Excerpted data -
=====

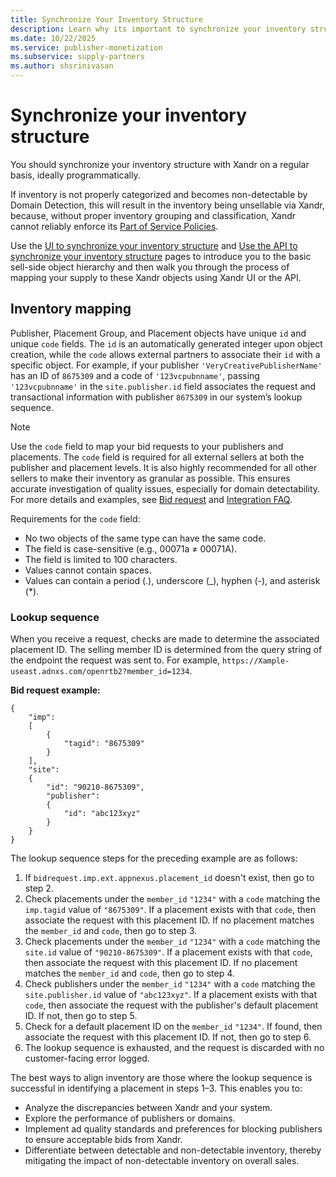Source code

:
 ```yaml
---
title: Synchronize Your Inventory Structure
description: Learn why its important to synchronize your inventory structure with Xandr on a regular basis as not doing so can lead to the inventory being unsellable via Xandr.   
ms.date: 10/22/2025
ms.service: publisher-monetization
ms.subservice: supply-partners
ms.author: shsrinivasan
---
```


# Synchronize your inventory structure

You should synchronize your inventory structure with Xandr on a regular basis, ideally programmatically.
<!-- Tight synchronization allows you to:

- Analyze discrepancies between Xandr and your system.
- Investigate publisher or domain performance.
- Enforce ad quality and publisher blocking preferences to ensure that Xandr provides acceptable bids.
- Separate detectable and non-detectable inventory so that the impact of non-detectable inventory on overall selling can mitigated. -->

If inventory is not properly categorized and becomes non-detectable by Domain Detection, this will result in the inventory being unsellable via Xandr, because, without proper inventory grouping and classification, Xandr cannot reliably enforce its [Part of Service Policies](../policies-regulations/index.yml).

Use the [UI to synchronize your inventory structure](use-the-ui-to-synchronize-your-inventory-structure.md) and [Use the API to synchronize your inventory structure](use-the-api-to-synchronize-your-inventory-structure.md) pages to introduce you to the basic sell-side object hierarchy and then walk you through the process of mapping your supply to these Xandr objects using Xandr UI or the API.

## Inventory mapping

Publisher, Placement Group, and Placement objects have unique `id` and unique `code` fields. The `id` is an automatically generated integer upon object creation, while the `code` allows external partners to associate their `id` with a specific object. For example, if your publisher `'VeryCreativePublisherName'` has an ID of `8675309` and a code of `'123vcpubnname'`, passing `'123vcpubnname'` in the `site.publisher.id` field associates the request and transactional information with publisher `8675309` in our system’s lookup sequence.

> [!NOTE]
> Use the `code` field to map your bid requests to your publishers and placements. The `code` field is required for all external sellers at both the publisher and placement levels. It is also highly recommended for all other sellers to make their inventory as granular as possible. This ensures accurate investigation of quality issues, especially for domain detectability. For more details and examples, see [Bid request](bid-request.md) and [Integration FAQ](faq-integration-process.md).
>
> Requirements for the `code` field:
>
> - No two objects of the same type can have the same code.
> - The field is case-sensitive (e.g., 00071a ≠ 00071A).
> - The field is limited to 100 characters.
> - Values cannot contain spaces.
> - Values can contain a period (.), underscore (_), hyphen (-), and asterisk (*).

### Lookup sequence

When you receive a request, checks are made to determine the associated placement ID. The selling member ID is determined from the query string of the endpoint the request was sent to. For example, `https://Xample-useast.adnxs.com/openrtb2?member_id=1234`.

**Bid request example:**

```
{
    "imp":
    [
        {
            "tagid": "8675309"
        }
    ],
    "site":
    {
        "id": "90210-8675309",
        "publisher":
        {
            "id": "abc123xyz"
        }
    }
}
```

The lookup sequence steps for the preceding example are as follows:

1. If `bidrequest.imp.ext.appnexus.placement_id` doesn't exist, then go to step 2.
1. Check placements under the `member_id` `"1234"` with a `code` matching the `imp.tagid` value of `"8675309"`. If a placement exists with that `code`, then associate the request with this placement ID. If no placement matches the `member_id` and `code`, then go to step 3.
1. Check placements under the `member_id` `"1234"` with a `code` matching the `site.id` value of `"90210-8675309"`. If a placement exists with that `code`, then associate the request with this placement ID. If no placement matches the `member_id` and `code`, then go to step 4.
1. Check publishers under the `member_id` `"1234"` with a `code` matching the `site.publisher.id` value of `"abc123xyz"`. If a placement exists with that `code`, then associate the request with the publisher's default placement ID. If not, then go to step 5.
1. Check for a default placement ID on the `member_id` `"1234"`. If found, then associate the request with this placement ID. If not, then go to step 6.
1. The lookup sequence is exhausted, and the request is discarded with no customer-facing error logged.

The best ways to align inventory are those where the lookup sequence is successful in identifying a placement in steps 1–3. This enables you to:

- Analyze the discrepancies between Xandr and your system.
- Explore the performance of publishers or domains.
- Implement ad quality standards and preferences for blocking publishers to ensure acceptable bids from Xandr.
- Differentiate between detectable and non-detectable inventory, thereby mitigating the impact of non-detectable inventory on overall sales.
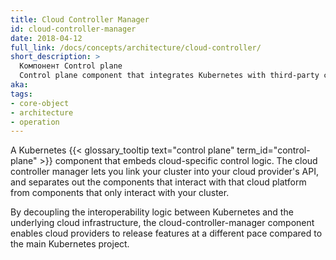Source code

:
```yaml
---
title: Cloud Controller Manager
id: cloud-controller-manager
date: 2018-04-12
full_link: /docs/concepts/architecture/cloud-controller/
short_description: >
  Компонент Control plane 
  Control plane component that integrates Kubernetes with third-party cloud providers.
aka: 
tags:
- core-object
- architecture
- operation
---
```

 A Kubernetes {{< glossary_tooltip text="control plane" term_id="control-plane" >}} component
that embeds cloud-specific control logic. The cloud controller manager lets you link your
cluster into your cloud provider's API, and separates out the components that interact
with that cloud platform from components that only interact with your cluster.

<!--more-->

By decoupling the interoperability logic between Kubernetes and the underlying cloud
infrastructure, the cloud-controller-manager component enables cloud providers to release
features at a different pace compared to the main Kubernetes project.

=====

Return all lines from the material that contain "components".

Solution -
cluster into your cloud provider's API, and separates out the components that interact
with that cloud platform from components that only interact with your cluster.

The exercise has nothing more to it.